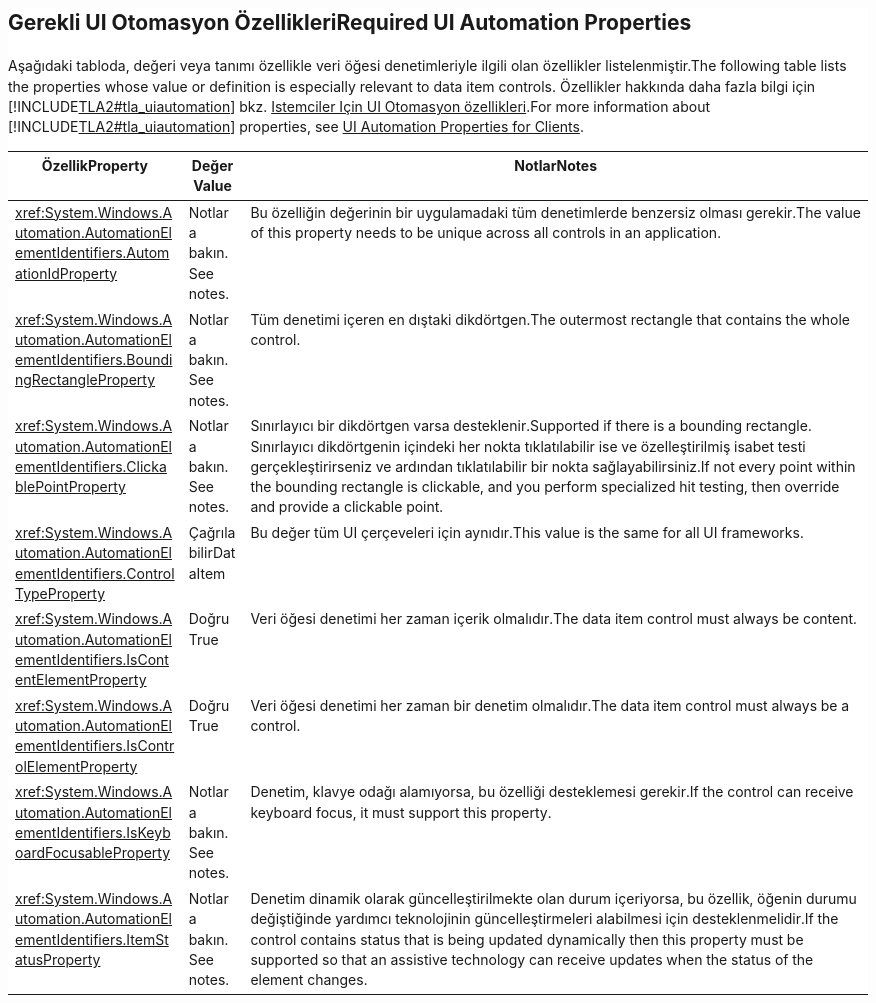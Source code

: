 ## <a name="required-ui-automation-properties"></a><span data-ttu-id="ae1cf-126">Gerekli UI Otomasyon Özellikleri</span><span class="sxs-lookup"><span data-stu-id="ae1cf-126">Required UI Automation Properties</span></span>  

 <span data-ttu-id="ae1cf-127">Aşağıdaki tabloda, değeri veya tanımı özellikle veri öğesi denetimleriyle ilgili olan özellikler listelenmiştir.</span><span class="sxs-lookup"><span data-stu-id="ae1cf-127">The following table lists the properties whose value or definition is especially relevant to data item controls.</span></span> <span data-ttu-id="ae1cf-128">Özellikler hakkında daha fazla bilgi için [!INCLUDE[TLA2#tla_uiautomation](../../../includes/tla2sharptla-uiautomation-md.md)] bkz. [Istemciler Için UI Otomasyon özellikleri](ui-automation-properties-for-clients.md).</span><span class="sxs-lookup"><span data-stu-id="ae1cf-128">For more information about [!INCLUDE[TLA2#tla_uiautomation](../../../includes/tla2sharptla-uiautomation-md.md)] properties, see [UI Automation Properties for Clients](ui-automation-properties-for-clients.md).</span></span>  
  
|<span data-ttu-id="ae1cf-129">Özellik</span><span class="sxs-lookup"><span data-stu-id="ae1cf-129">Property</span></span>|<span data-ttu-id="ae1cf-130">Değer</span><span class="sxs-lookup"><span data-stu-id="ae1cf-130">Value</span></span>|<span data-ttu-id="ae1cf-131">Notlar</span><span class="sxs-lookup"><span data-stu-id="ae1cf-131">Notes</span></span>|  
|--------------|-----------|-----------|  
|<xref:System.Windows.Automation.AutomationElementIdentifiers.AutomationIdProperty>|<span data-ttu-id="ae1cf-132">Notlara bakın.</span><span class="sxs-lookup"><span data-stu-id="ae1cf-132">See notes.</span></span>|<span data-ttu-id="ae1cf-133">Bu özelliğin değerinin bir uygulamadaki tüm denetimlerde benzersiz olması gerekir.</span><span class="sxs-lookup"><span data-stu-id="ae1cf-133">The value of this property needs to be unique across all controls in an application.</span></span>|  
|<xref:System.Windows.Automation.AutomationElementIdentifiers.BoundingRectangleProperty>|<span data-ttu-id="ae1cf-134">Notlara bakın.</span><span class="sxs-lookup"><span data-stu-id="ae1cf-134">See notes.</span></span>|<span data-ttu-id="ae1cf-135">Tüm denetimi içeren en dıştaki dikdörtgen.</span><span class="sxs-lookup"><span data-stu-id="ae1cf-135">The outermost rectangle that contains the whole control.</span></span>|  
|<xref:System.Windows.Automation.AutomationElementIdentifiers.ClickablePointProperty>|<span data-ttu-id="ae1cf-136">Notlara bakın.</span><span class="sxs-lookup"><span data-stu-id="ae1cf-136">See notes.</span></span>|<span data-ttu-id="ae1cf-137">Sınırlayıcı bir dikdörtgen varsa desteklenir.</span><span class="sxs-lookup"><span data-stu-id="ae1cf-137">Supported if there is a bounding rectangle.</span></span> <span data-ttu-id="ae1cf-138">Sınırlayıcı dikdörtgenin içindeki her nokta tıklatılabilir ise ve özelleştirilmiş isabet testi gerçekleştirirseniz ve ardından tıklatılabilir bir nokta sağlayabilirsiniz.</span><span class="sxs-lookup"><span data-stu-id="ae1cf-138">If not every point within the bounding rectangle is clickable, and you perform specialized hit testing, then override and provide a clickable point.</span></span>|  
|<xref:System.Windows.Automation.AutomationElementIdentifiers.ControlTypeProperty>|<span data-ttu-id="ae1cf-139">Çağrılabilir</span><span class="sxs-lookup"><span data-stu-id="ae1cf-139">DataItem</span></span>|<span data-ttu-id="ae1cf-140">Bu değer tüm UI çerçeveleri için aynıdır.</span><span class="sxs-lookup"><span data-stu-id="ae1cf-140">This value is the same for all UI frameworks.</span></span>|  
|<xref:System.Windows.Automation.AutomationElementIdentifiers.IsContentElementProperty>|<span data-ttu-id="ae1cf-141">Doğru</span><span class="sxs-lookup"><span data-stu-id="ae1cf-141">True</span></span>|<span data-ttu-id="ae1cf-142">Veri öğesi denetimi her zaman içerik olmalıdır.</span><span class="sxs-lookup"><span data-stu-id="ae1cf-142">The data item control must always be content.</span></span>|  
|<xref:System.Windows.Automation.AutomationElementIdentifiers.IsControlElementProperty>|<span data-ttu-id="ae1cf-143">Doğru</span><span class="sxs-lookup"><span data-stu-id="ae1cf-143">True</span></span>|<span data-ttu-id="ae1cf-144">Veri öğesi denetimi her zaman bir denetim olmalıdır.</span><span class="sxs-lookup"><span data-stu-id="ae1cf-144">The data item control must always be a control.</span></span>|  
|<xref:System.Windows.Automation.AutomationElementIdentifiers.IsKeyboardFocusableProperty>|<span data-ttu-id="ae1cf-145">Notlara bakın.</span><span class="sxs-lookup"><span data-stu-id="ae1cf-145">See notes.</span></span>|<span data-ttu-id="ae1cf-146">Denetim, klavye odağı alamıyorsa, bu özelliği desteklemesi gerekir.</span><span class="sxs-lookup"><span data-stu-id="ae1cf-146">If the control can receive keyboard focus, it must support this property.</span></span>|  
|<xref:System.Windows.Automation.AutomationElementIdentifiers.ItemStatusProperty>|<span data-ttu-id="ae1cf-147">Notlara bakın.</span><span class="sxs-lookup"><span data-stu-id="ae1cf-147">See notes.</span></span>|<span data-ttu-id="ae1cf-148">Denetim dinamik olarak güncelleştirilmekte olan durum içeriyorsa, bu özellik, öğenin durumu değiştiğinde yardımcı teknolojinin güncelleştirmeleri alabilmesi için desteklenmelidir.</span><span class="sxs-lookup"><span data-stu-id="ae1cf-148">If the control contains status that is being updated dynamically then this property must be supported so that an assistive technology can receive updates when the status of the element changes.</span></span>|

--

#### What to produce
Scan the listing above and identify each line holding the string "receive"; copy every such line.

#### Answer to this exercise
|<xref:System.Windows.Automation.AutomationElementIdentifiers.IsKeyboardFocusableProperty>|<span data-ttu-id="ae1cf-145">Notlara bakın.</span><span class="sxs-lookup"><span data-stu-id="ae1cf-145">See notes.</span></span>|<span data-ttu-id="ae1cf-146">Denetim, klavye odağı alamıyorsa, bu özelliği desteklemesi gerekir.</span><span class="sxs-lookup"><span data-stu-id="ae1cf-146">If the control can receive keyboard focus, it must support this property.</span></span>|  
|<xref:System.Windows.Automation.AutomationElementIdentifiers.ItemStatusProperty>|<span data-ttu-id="ae1cf-147">Notlara bakın.</span><span class="sxs-lookup"><span data-stu-id="ae1cf-147">See notes.</span></span>|<span data-ttu-id="ae1cf-148">Denetim dinamik olarak güncelleştirilmekte olan durum içeriyorsa, bu özellik, öğenin durumu değiştiğinde yardımcı teknolojinin güncelleştirmeleri alabilmesi için desteklenmelidir.</span><span class="sxs-lookup"><span data-stu-id="ae1cf-148">If the control contains status that is being updated dynamically then this property must be supported so that an assistive technology can receive updates when the status of the element changes.</span></span>|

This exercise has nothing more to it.